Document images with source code
○ ○ ○
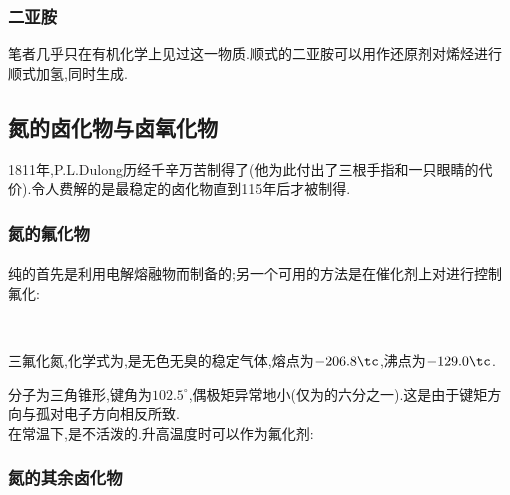 \documentclass{ctexart}
\begin{document}
\subsubsection{二亚胺}
笔者几乎只在有机化学上见过这一物质.顺式的二亚胺可以用作还原剂对烯烃进行顺式加氢,同时生成.
\subsection{氮的卤化物与卤氧化物}
1811年,P.L.Dulong历经千辛万苦制得了(他为此付出了三根手指和一只眼睛的代价).令人费解的是最稳定的卤化物直到115年后才被制得.
\subsubsection{氮的氟化物}
\paragraph{}
纯的首先是利用电解熔融物而制备的;另一个可用的方法是在催化剂上对进行控制氟化:
\begin{center}
    \\
\end{center}
\begin{substance}[\ce{NF3}]
    三氟化氮,化学式为,是无色无臭的稳定气体,熔点为$-206.8\tc$,沸点为$-129.0\tc$.
\end{substance}
分子为三角锥形,键角为$102.5^\circ$,偶极矩异常地小(仅为的六分之一).这是由于键矩方向与孤对电子方向相反所致.\\
\indent 在常温下,是不活泼的.升高温度时可以作为氟化剂:
\begin{center}
\end{center}

\paragraph{}
\paragraph{}
\subsubsection{氮的其余卤化物}
\paragraph{}
\end{document}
○ ○ ○
_YOUR OBJECTIVE_
For each line of the entries that includes "substance", show that line.

_RESULT_
\begin{substance}[\ce{NF3}]
\end{substance}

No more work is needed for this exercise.